A similar answer was returned to Lord Inversay when he, a weary and infirm old man, came up to town, and went to the Colonial Office and to the Premier.

A little later, fuller particulars were telegraphed from the newspaper correspondents at Capetown, and then everybody began again to talk of Harry at the dinner-tables, and club-houses, and pleasure places in which he had been once such a familiar figure.

The Boers had, as usual, made an excuse of an imaginary transgression of boundary, to attack a friendly tribe, of which they were bound to respect the neutrality. They had harried and ravaged the country, carried off herds and flocks, burned villages, and borne off to servitude old men, women and children, with all those excesses of barbarous brutality which invariably characterize the introduction of civilization anywhere. This especial tribe was blameless, willing to be at peace, and contented to live in a simple and natural manner with the harvests of a bountiful soil. But that soil their neighbors wanted; it is the story of every war.

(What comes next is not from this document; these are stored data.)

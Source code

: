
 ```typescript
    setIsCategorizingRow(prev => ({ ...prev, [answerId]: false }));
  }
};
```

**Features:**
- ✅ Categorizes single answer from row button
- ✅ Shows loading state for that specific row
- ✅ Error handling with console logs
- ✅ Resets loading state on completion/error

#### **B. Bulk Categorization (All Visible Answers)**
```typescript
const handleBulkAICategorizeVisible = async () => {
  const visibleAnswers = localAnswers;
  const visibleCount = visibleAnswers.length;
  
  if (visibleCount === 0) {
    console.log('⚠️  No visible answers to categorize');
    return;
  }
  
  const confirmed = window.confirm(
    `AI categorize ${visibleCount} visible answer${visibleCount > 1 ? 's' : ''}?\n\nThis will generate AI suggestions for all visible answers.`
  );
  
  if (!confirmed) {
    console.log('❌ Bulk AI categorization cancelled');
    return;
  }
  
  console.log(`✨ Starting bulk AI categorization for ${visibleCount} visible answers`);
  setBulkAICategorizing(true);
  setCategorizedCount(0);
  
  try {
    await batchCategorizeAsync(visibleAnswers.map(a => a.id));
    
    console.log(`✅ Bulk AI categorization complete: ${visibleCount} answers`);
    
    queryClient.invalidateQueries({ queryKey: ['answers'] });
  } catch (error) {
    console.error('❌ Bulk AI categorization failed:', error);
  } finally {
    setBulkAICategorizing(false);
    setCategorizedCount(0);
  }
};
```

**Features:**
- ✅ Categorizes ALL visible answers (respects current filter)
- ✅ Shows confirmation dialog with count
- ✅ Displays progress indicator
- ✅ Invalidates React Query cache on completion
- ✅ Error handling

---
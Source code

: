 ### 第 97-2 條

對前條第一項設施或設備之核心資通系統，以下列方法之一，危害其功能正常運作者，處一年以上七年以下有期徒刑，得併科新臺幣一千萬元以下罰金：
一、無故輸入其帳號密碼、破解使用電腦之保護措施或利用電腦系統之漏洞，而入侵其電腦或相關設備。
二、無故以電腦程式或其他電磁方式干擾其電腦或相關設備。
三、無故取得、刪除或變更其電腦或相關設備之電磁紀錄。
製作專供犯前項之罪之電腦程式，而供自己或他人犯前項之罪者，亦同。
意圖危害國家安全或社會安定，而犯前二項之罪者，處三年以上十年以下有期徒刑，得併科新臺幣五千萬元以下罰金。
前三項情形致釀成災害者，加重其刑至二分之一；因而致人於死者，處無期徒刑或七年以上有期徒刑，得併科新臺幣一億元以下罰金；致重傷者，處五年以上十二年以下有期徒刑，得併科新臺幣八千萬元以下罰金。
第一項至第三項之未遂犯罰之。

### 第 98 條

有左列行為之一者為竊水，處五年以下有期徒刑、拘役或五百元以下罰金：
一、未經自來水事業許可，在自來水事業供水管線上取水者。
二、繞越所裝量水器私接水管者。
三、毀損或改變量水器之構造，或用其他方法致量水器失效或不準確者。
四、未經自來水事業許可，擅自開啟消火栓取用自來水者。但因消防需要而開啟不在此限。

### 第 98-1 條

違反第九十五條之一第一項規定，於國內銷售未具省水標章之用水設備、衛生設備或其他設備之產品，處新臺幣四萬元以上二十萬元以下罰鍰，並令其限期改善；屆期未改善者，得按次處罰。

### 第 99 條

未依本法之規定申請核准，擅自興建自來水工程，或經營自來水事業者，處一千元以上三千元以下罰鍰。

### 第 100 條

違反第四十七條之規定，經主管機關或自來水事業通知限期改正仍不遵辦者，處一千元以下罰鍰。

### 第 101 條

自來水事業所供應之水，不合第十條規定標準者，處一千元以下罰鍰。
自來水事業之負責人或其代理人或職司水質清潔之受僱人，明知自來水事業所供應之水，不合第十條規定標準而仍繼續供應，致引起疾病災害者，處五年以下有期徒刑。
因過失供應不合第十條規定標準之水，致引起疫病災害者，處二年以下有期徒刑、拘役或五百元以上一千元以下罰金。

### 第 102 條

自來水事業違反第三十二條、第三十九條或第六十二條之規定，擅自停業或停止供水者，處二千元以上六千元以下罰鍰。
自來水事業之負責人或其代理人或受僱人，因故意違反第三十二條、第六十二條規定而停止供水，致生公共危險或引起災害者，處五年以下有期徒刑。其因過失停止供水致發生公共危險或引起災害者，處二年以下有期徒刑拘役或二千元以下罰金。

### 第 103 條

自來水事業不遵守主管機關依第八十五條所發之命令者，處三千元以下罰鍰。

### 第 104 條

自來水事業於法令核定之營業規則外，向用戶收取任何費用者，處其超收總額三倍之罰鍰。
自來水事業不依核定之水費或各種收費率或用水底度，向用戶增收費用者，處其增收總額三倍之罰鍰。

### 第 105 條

Brancepeth had gone as a traveler, only to look on; but he was soon disgusted by the cruelty of the white men, touched by the helplessness of the natives, alienated by the avarice and violence of the former, and moved by the rights and sufferings of the latter. He had gone with no intention of taking a share in the strife; but when he saw the flaming kraals, the ravaged flocks, the fettered women, the starved and hunted old people and young children, the blood of a soldier grew hot in him; the sense of justice uprose in him; the generosity of a manly temper impelled him to take part with the weak, the oppressed, the natural owners of the vast plains, the solemn mountains, the trackless hills, the immense waters. He drew his sword on their side. He led them more than once to victory. If he had had a single troop of the men he had commanded at home, he would have driven the Dutchmen back over their own veldt, and forced them to relinquish their prey. But the poor Loomalis had been already exhausted, demoralized, hopelessly weakened, when he had first come into their land. They could not second his efforts or comprehend his tactics. Had he arrived a month earlier, he might perhaps have saved them. As it was, he could only die with them.

He had fought side by side with their chief, Mahembele, hewing down the Boers with a sabre when the last shots had been fired from his revolver, and not a single cartridge had been left.

“It is not your cause; go, while you have life,” said the African to him.

“I’ll be damned if I will,” said Brancepeth. “Right is right, and the right is on your side.”

So he fought like a knight of old, knee-deep in the heap of dead he had slain, and he fell at last as the sun went down, pierced by a score of wounds, and Mahembele dropped, shot through the forehead, across his body.

The Boers retreated down the hillside—for he had mauled them terribly—and a few of the Loomalis ventured to carry off the body of their chief for burial; and as they removed it, they saw that the white leader was not dead quite, and in gratitude they bore him away to a cavern in the rocks, where their women tended him, until months afterwards some English travelers, hearing of his deeds and of his fate, sought him out, and had him carried down the river to their camp, many miles away. Thus it became known who he was, and how he had given away his life for these poor and persecuted people.